How Garda Nicky Keogh could have been wrong about all the allegations of targeting he made is a question that might strike a reader of the latest Disclosures Tribunal report, chairman Mr Justice Sean Ryan has said.
Garda Keogh alleged that after he made a disclosure alleging corruption, he was targeted by senior officers, but the tribunal has found this was not the case.
Mr Justice Ryan said Garda Keogh made his corruption allegation in good faith, and that it was not frivolous or vexatious.
However, doing so was a cause of stress, and this stress increased after he made his disclosures public, with his colleagues in the Garda station in Athlone knowing that he made allegations, and most of them knowing the person against whom the principal allegation had been made.
Politics and alcohol
The garda "synchronised" his protected disclosure with then deputy, and now MEP, Luke Flanagan, who raised it in the Dáil, and when Mr Flanagan became an MEP, he introduced Garda Keogh to Deputies Mick Wallace and Clare Daly, who are both also now MEPs.

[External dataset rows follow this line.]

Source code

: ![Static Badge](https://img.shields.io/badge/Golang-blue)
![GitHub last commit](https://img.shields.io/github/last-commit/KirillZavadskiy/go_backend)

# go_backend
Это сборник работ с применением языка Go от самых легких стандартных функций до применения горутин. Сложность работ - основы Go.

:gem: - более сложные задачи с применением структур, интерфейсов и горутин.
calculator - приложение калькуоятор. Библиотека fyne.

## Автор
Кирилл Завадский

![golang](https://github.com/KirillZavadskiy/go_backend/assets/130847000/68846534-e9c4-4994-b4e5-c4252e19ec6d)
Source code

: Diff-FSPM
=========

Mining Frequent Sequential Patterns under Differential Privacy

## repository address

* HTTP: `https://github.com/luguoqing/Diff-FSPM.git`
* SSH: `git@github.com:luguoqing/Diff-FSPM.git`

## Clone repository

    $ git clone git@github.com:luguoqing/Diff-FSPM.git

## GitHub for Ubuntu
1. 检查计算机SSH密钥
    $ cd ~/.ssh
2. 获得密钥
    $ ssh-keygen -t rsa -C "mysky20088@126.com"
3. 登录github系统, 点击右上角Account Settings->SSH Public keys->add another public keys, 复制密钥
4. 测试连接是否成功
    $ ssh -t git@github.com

Garda Keogh’s involvement in political affairs, and his alcohol consumption, added to the garda’s stress, the judge said.

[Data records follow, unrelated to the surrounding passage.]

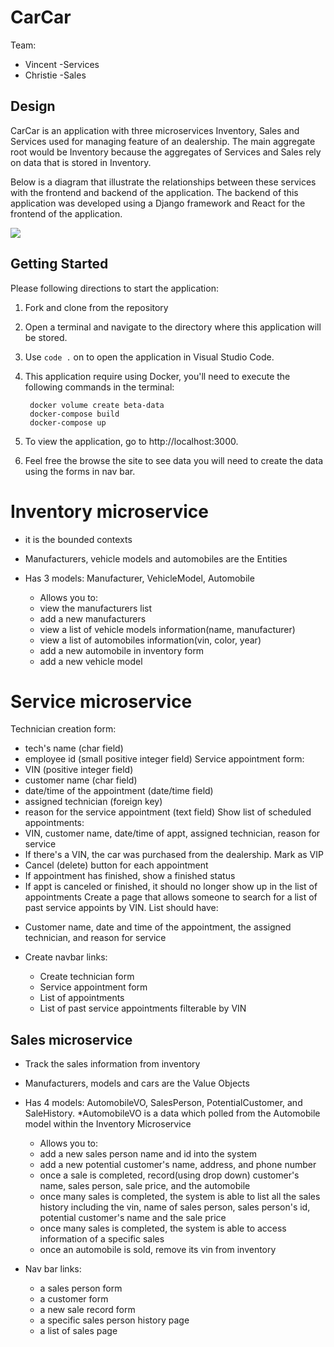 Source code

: # CarCar

Team:
- Vincent -Services
- Christie -Sales

## Design
CarCar is an application with three microservices Inventory, Sales and Services used for managing feature of an dealership. The main aggregate root would be Inventory because the aggregates of Services and Sales rely on data that is stored in Inventory.

Below is a diagram that illustrate the relationships between these services with the frontend and backend of the application. The backend of this application was developed using a Django framework and React for the frontend of the application.

<img src="./img/CarCarDesign.png">



## Getting Started
Please following directions to start the application:
1. Fork and clone from the repository
2. Open a terminal and navigate to the directory where this application will be stored.
3. Use `code .` on to open the application in Visual Studio Code.
4. This application require using Docker, you'll need to execute the following commands in the terminal:

        docker volume create beta-data
        docker-compose build
        docker-compose up

5. To view the application, go to http://localhost:3000.

6. Feel free the browse the site to see data you will need to create the data using the forms in nav bar.

# Inventory microservice

- it is the bounded contexts
- Manufacturers, vehicle models and automobiles are the Entities
- Has 3 models: Manufacturer, VehicleModel, Automobile

  * Allows you to:

  - view the manufacturers list
  - add a new manufacturers
  - view a list of vehicle models information(name, manufacturer)
  - view a list of automobiles information(vin, color, year)
  - add a new automobile in inventory form
  - add a new vehicle model

# Service microservice
 Technician creation form:
  * tech's name (char field)
  * employee id (small positive integer field)
 Service appointment form:
  * VIN (positive integer field)
  * customer name (char field)
  * date/time of the appointment (date/time field)
  * assigned technician (foreign key)
  * reason for the service appointment (text field)
 Show list of scheduled appointments:
  * VIN, customer name, date/time of appt, assigned technician, reason for service
  * If there's a VIN, the car was purchased from the dealership. Mark as VIP
  * Cancel (delete) button for each appointment
  * If appointment has finished, show a finished status
  * If appt is canceled or finished, it should no longer show up in the list of appointments
 Create a page that allows someone to search for a list of past service appoints by VIN. List should have:
  - Customer name, date and time of the appointment, the assigned technician, and reason for service

- Create navbar links:
  * Create technician form
  * Service appointment form
  * List of appointments
  * List of past service appointments filterable by VIN

## Sales microservice
- Track the sales information from inventory
- Manufacturers, models and cars are the Value Objects
- Has 4 models: AutomobileVO, SalesPerson, PotentialCustomer, and SaleHistory.
  *AutomobileVO is a data which polled from the Automobile model within the Inventory Microservice


  * Allows you to:

  - add a new sales person name and id into the system
  - add a new potential customer's  name, address, and phone number
  - once a sale is completed, record(using drop down) customer's name, sales person, sale price, and the automobile
  - once many sales is completed, the system is able to list all the sales history including the vin, name of sales person, sales person's id, potential customer's name and the sale price
  - once many sales is completed, the system is able to access information of a specific sales
  - once an automobile is sold, remove its vin from inventory

- Nav bar links:
  * a sales person form
  * a customer form
  * a new sale record form
  * a specific sales person history page
  * a list of sales page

Garda Keogh believed that a number of Garda officers were part of a “cabal” that was working against him, Mr Justice Ryan said. His suspicions and distrust went beyond what was reasonable.

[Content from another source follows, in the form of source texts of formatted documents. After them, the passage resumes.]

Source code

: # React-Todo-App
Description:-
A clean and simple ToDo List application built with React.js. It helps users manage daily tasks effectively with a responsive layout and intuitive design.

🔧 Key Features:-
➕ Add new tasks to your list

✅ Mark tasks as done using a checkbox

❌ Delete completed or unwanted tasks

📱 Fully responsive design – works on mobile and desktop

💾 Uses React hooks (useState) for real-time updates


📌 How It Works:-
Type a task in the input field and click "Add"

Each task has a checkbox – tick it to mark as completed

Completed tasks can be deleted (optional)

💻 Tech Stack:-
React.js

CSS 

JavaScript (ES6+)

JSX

“The tribunal’s inference from all of the evidence is that suspicion, disappointment, stress and misunderstanding, against the background of long-term alcohol addiction, meant that Garda Keogh became irrational and even at times paranoid,” the judge said.
The Acting Garda Commissioner, Anne-Marie McMahon, has welcomed the tribunal’s report, including its finding that Garda Keogh’s corruption allegations “were taken seriously by the organisation and were investigated competently and with integrity”.